**Task prompt**. Where the records hold the string "rules", show the whole line it sits on.

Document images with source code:
........

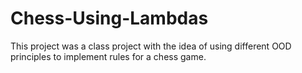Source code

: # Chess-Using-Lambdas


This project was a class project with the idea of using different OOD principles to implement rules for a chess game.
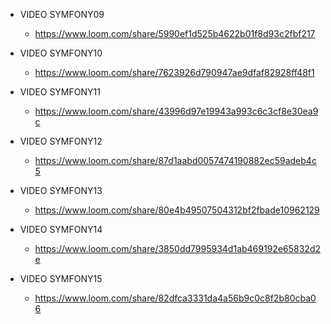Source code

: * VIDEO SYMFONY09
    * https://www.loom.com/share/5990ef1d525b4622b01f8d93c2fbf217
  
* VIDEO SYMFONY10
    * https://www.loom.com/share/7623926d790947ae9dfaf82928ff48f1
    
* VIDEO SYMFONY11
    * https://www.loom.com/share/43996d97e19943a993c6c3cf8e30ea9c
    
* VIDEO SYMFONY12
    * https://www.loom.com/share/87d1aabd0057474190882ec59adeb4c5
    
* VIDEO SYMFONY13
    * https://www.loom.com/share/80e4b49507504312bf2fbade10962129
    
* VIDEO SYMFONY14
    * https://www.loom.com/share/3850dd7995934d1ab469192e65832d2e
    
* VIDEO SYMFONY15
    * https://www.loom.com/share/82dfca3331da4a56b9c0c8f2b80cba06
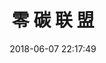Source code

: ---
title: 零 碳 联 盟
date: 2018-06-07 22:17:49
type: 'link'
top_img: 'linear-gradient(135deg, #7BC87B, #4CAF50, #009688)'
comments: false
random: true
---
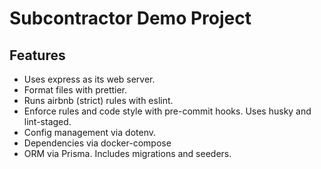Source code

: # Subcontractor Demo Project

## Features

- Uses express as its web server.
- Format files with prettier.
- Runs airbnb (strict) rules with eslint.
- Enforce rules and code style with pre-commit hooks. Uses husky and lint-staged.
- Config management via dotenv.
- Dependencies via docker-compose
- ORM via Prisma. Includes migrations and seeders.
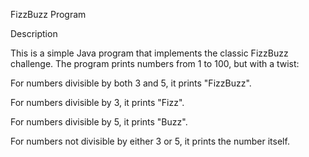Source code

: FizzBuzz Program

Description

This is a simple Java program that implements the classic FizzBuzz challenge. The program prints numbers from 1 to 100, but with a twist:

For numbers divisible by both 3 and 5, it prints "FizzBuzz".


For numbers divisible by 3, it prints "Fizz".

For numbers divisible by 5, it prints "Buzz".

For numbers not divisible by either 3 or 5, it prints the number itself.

........

**Problem solution**.
This project was a class project with the idea of using different OOD principles to implement rules for a chess game.
- Runs airbnb (strict) rules with eslint.
- Enforce rules and code style with pre-commit hooks. Uses husky and lint-staged.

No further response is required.